▶ [What the task asks]
Print each entry precisely; exclude the pictures.

[Source texts of formatted documents]
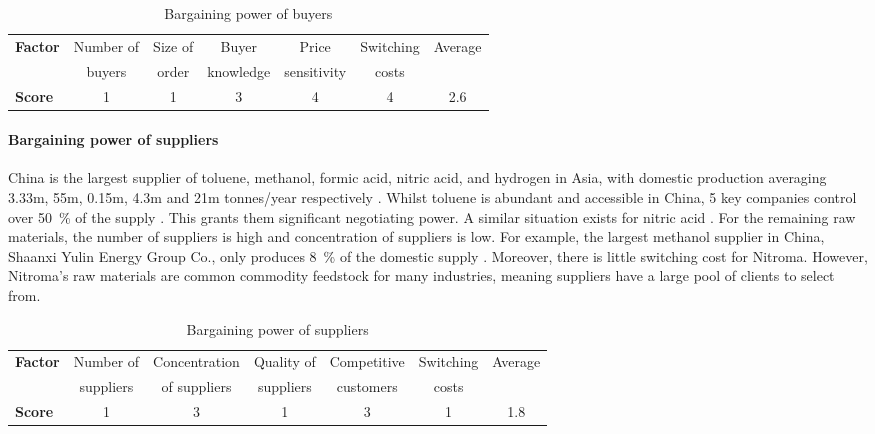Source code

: \begin{table}[H]
\centering
\caption{Bargaining power of buyers}
\label{tab:substitute-products}
\begin{tabular}{lcccccc}
\toprule
\multirow{2}{*}{\textbf{Factor}} & Number of    & Size of   & Buyer          & Price          & Switching & Average  \\
                                 & buyers       & order     & knowledge      & sensitivity    & costs     &          \\\midrule
\textbf{Score}                   & 1            & 1         & 3              & 4              & 4         & \cellcolor{green}2.6       \\\bottomrule
\end{tabular}%
\end{table}

\paragraph{Bargaining power of suppliers}
China is the largest supplier of toluene, methanol, formic acid, nitric acid, and hydrogen in Asia, with domestic production averaging 3.33m, 55m, 0.15m, 4.3m and 21m tonnes/year respectively \cite{ccm_data_market_2015,yap_chemical_2018,guo_chemical_2016,icis_explore_chemical_nodate,jianjun_prospects_2020}. Whilst toluene is abundant and accessible in China, 5 key companies control over \SI{50}{\percent} of the supply \cite{yap_chemical_2018}. This grants them significant negotiating power. A similar situation exists for nitric acid \cite{guo_chemical_2016}. For the remaining raw materials, the number of suppliers is high and concentration of suppliers is low. For example, the largest methanol supplier in China, Shaanxi Yulin Energy Group Co., only produces \SI{8}{\percent} of the domestic supply \cite{icis_explore_chemical_nodate}. Moreover, there is little switching cost for Nitroma. However, Nitroma’s raw materials are common commodity feedstock for many industries, meaning suppliers have a large pool of clients to select from.

\begin{table}[H]
\centering
\caption{Bargaining power of suppliers}
\label{tab:supplier-power}
\begin{tabular}{lcccccc}
\toprule
\multirow{2}{*}{\textbf{Factor}} & Number of        & Concentration    & Quality of       & Competitive      & Switching     & Average   \\
                                 & suppliers        & of suppliers     & suppliers        & customers        & costs                     \\\midrule
\textbf{Score}                   & 1                & 3                & 1                & 3                & 1             & \cellcolor{green}1.8       \\\bottomrule
\end{tabular}%
\end{table}


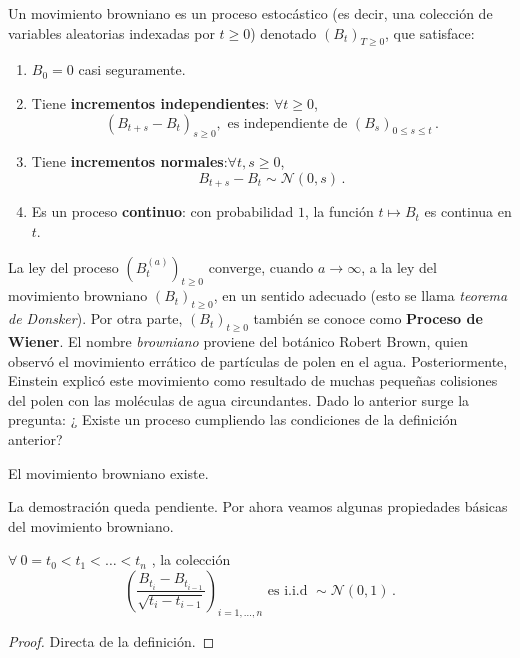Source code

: \begin{definition}
        \label{def:mb}
        Un movimiento browniano es un proceso estocástico (es decir, una colección de variables aleatorias indexadas por $t \geq 0$) denotado $(B_t)_{T \geq 0}$, que satisface:     
\renewcommand{\labelenumi}{\roman{enumi})}
\begin{enumerate}
    \item $B_0 = 0$ casi seguramente.
    \item Tiene \textbf{incrementos independientes}: $\forall  t\geq 0$,
        \begin{equation*}
                (B_{t+s} - B_t)_{s \geq 0}, \text{ es independiente de } (B_{s})_{0 \leq s \leq t}\,.
        \end{equation*}
    \item Tiene \textbf{incrementos normales}:\espacio $\forall  t,s \geq 0$,
        \begin{equation*}
                B_{t+s} - B_t \sim \mathcal{N}(0,s)\,.
        \end{equation*}
    \item Es un proceso \textbf{continuo}: con probabilidad $1$, la función $t \mapsto B_t$ es continua en $t$.
\end{enumerate}
\end{definition}

La ley del proceso $(B_{t}^{(a)})_{t \geq 0}$ converge, cuando $a \rightarrow \infty$, a la ley del movimiento browniano $(B_t)_{t \geq 0}$, en un sentido adecuado (esto se llama \textit{teorema de Donsker}). Por otra parte, $(B_t)_{t \geq 0}$ también se conoce como \textbf{Proceso de Wiener}. El nombre \textit{browniano} proviene del botánico Robert Brown, quien observó el movimiento errático de partículas de polen en el agua. Posteriormente, Einstein explicó este movimiento como resultado de muchas pequeñas colisiones del polen con las moléculas de agua circundantes.
\newp Dado lo anterior surge la pregunta: ¿ Existe un proceso cumpliendo las condiciones de la definición anterior?

\begin{theorem}
    \label{teo:mb}
    El movimiento browniano existe.
\end{theorem}
La demostración queda pendiente. Por ahora veamos algunas propiedades básicas del movimiento browniano.

\begin{proposition}
$\forall ~ 0 = t_0 < t_1 < \ldots < t_n$ , la colección 
\begin{equation*}
    \left( \frac{B_{t_i} - B_{t_{i-1}}}{\sqrt{t_i - t_{i-1}} }
    \right)_{i = 1, \ldots,n} \text{ es i.i.d } \sim \mathcal{N}(0,1)\,.
\end{equation*}
\end{proposition}
\begin{proof}
\gris
Directa de la definición.
\negro
\end{proof}


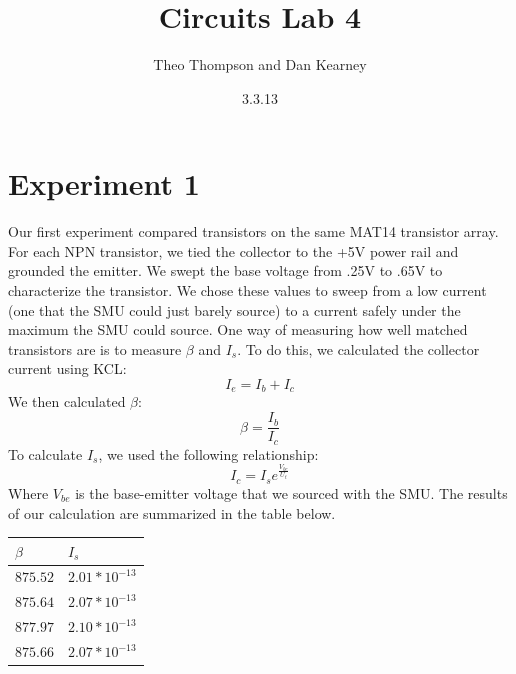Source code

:\documentclass{article}
\title{Circuits Lab 4}
\author{Theo Thompson and Dan Kearney}
\date{3.3.13}
\begin{document}
\maketitle

\section*{Experiment 1}

Our first experiment compared transistors on the same MAT14 transistor array. For each NPN transistor, we tied the collector to the +5V power rail and grounded the emitter. We swept the base voltage from .25V to .65V to characterize the transistor. We chose these values to sweep from a low current (one that the SMU could just barely source) to a current safely under the maximum the SMU could source. One way of measuring how well matched transistors are is to measure $\beta$ and $I_{s}$. To do this, we calculated the collector current using KCL: \[I_{e}=I_{b}+I_{c}\]
We then calculated $\beta$:\[\beta=\frac{I_{b}}{I_{c}}\]
To calculate $I_{s}$, we used the following relationship: \[I_{c}=I_{s}e^{\frac{V_{be}}{U_{t}}}\]
Where $V_{be}$ is the base-emitter voltage that we sourced with the SMU. The results of our calculation are summarized in the table below.
\begin{center}
    \begin{tabular}{| l | l |} \hline
    $\beta$ & $I_{s}$ \\ \hline \hline
    $875.52$ & $2.01*10^{-13}$ \\ \hline
    $875.64$ & $2.07*10^{-13}$\\ \hline
    $877.97$ & $2.10*10^{-13}$ \\ \hline
    $875.66$ & $2.07*10^{-13}$ \\ \hline
    \end{tabular}
\end{center}
\end{document}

▶ [Written answer]
Source code

: \begin{table}[H]
\centering
\caption{Bargaining power of buyers}
\label{tab:substitute-products}
\begin{tabular}{lcccccc}
\toprule
\multirow{2}{*}{\textbf{Factor}} & Number of    & Size of   & Buyer          & Price          & Switching & Average  \\
                                 & buyers       & order     & knowledge      & sensitivity    & costs     &          \\\midrule
\textbf{Score}                   & 1            & 1         & 3              & 4              & 4         & \cellcolor{green}2.6       \\\bottomrule
\end{tabular}%
\end{table}

\paragraph{Bargaining power of suppliers}
China is the largest supplier of toluene, methanol, formic acid, nitric acid, and hydrogen in Asia, with domestic production averaging 3.33m, 55m, 0.15m, 4.3m and 21m tonnes/year respectively \cite{ccm_data_market_2015,yap_chemical_2018,guo_chemical_2016,icis_explore_chemical_nodate,jianjun_prospects_2020}. Whilst toluene is abundant and accessible in China, 5 key companies control over \SI{50}{\percent} of the supply \cite{yap_chemical_2018}. This grants them significant negotiating power. A similar situation exists for nitric acid \cite{guo_chemical_2016}. For the remaining raw materials, the number of suppliers is high and concentration of suppliers is low. For example, the largest methanol supplier in China, Shaanxi Yulin Energy Group Co., only produces \SI{8}{\percent} of the domestic supply \cite{icis_explore_chemical_nodate}. Moreover, there is little switching cost for Nitroma. However, Nitroma’s raw materials are common commodity feedstock for many industries, meaning suppliers have a large pool of clients to select from.

\begin{table}[H]
\centering
\caption{Bargaining power of suppliers}
\label{tab:supplier-power}
\begin{tabular}{lcccccc}
\toprule
\multirow{2}{*}{\textbf{Factor}} & Number of        & Concentration    & Quality of       & Competitive      & Switching     & Average   \\
                                 & suppliers        & of suppliers     & suppliers        & customers        & costs                     \\\midrule
\textbf{Score}                   & 1                & 3                & 1                & 3                & 1             & \cellcolor{green}1.8       \\\bottomrule
\end{tabular}%
\end{table}


Source code

: \begin{definition}
        \label{def:mb}
        Un movimiento browniano es un proceso estocástico (es decir, una colección de variables aleatorias indexadas por $t \geq 0$) denotado $(B_t)_{T \geq 0}$, que satisface:     
\renewcommand{\labelenumi}{\roman{enumi})}
\begin{enumerate}
    \item $B_0 = 0$ casi seguramente.
    \item Tiene \textbf{incrementos independientes}: $\forall  t\geq 0$,
        \begin{equation*}
                (B_{t+s} - B_t)_{s \geq 0}, \text{ es independiente de } (B_{s})_{0 \leq s \leq t}\,.
        \end{equation*}
    \item Tiene \textbf{incrementos normales}:\espacio $\forall  t,s \geq 0$,
        \begin{equation*}
                B_{t+s} - B_t \sim \mathcal{N}(0,s)\,.
        \end{equation*}
    \item Es un proceso \textbf{continuo}: con probabilidad $1$, la función $t \mapsto B_t$ es continua en $t$.
\end{enumerate}
\end{definition}

La ley del proceso $(B_{t}^{(a)})_{t \geq 0}$ converge, cuando $a \rightarrow \infty$, a la ley del movimiento browniano $(B_t)_{t \geq 0}$, en un sentido adecuado (esto se llama \textit{teorema de Donsker}). Por otra parte, $(B_t)_{t \geq 0}$ también se conoce como \textbf{Proceso de Wiener}. El nombre \textit{browniano} proviene del botánico Robert Brown, quien observó el movimiento errático de partículas de polen en el agua. Posteriormente, Einstein explicó este movimiento como resultado de muchas pequeñas colisiones del polen con las moléculas de agua circundantes.
\newp Dado lo anterior surge la pregunta: ¿ Existe un proceso cumpliendo las condiciones de la definición anterior?

\begin{theorem}
    \label{teo:mb}
    El movimiento browniano existe.
\end{theorem}
La demostración queda pendiente. Por ahora veamos algunas propiedades básicas del movimiento browniano.

\begin{proposition}
$\forall ~ 0 = t_0 < t_1 < \ldots < t_n$ , la colección 
\begin{equation*}
    \left( \frac{B_{t_i} - B_{t_{i-1}}}{\sqrt{t_i - t_{i-1}} }
    \right)_{i = 1, \ldots,n} \text{ es i.i.d } \sim \mathcal{N}(0,1)\,.
\end{equation*}
\end{proposition}
\begin{proof}
\gris
Directa de la definición.
\negro
\end{proof}


Source code

:\documentclass{article}
\title{Circuits Lab 4}
\author{Theo Thompson and Dan Kearney}
\date{3.3.13}
\begin{document}
\maketitle

\section*{Experiment 1}

Our first experiment compared transistors on the same MAT14 transistor array. For each NPN transistor, we tied the collector to the +5V power rail and grounded the emitter. We swept the base voltage from .25V to .65V to characterize the transistor. We chose these values to sweep from a low current (one that the SMU could just barely source) to a current safely under the maximum the SMU could source. One way of measuring how well matched transistors are is to measure $\beta$ and $I_{s}$. To do this, we calculated the collector current using KCL: \[I_{e}=I_{b}+I_{c}\]
We then calculated $\beta$:\[\beta=\frac{I_{b}}{I_{c}}\]
To calculate $I_{s}$, we used the following relationship: \[I_{c}=I_{s}e^{\frac{V_{be}}{U_{t}}}\]
Where $V_{be}$ is the base-emitter voltage that we sourced with the SMU. The results of our calculation are summarized in the table below.
\begin{center}
    \begin{tabular}{| l | l |} \hline
    $\beta$ & $I_{s}$ \\ \hline \hline
    $875.52$ & $2.01*10^{-13}$ \\ \hline
    $875.64$ & $2.07*10^{-13}$\\ \hline
    $877.97$ & $2.10*10^{-13}$ \\ \hline
    $875.66$ & $2.07*10^{-13}$ \\ \hline
    \end{tabular}
\end{center}
\end{document}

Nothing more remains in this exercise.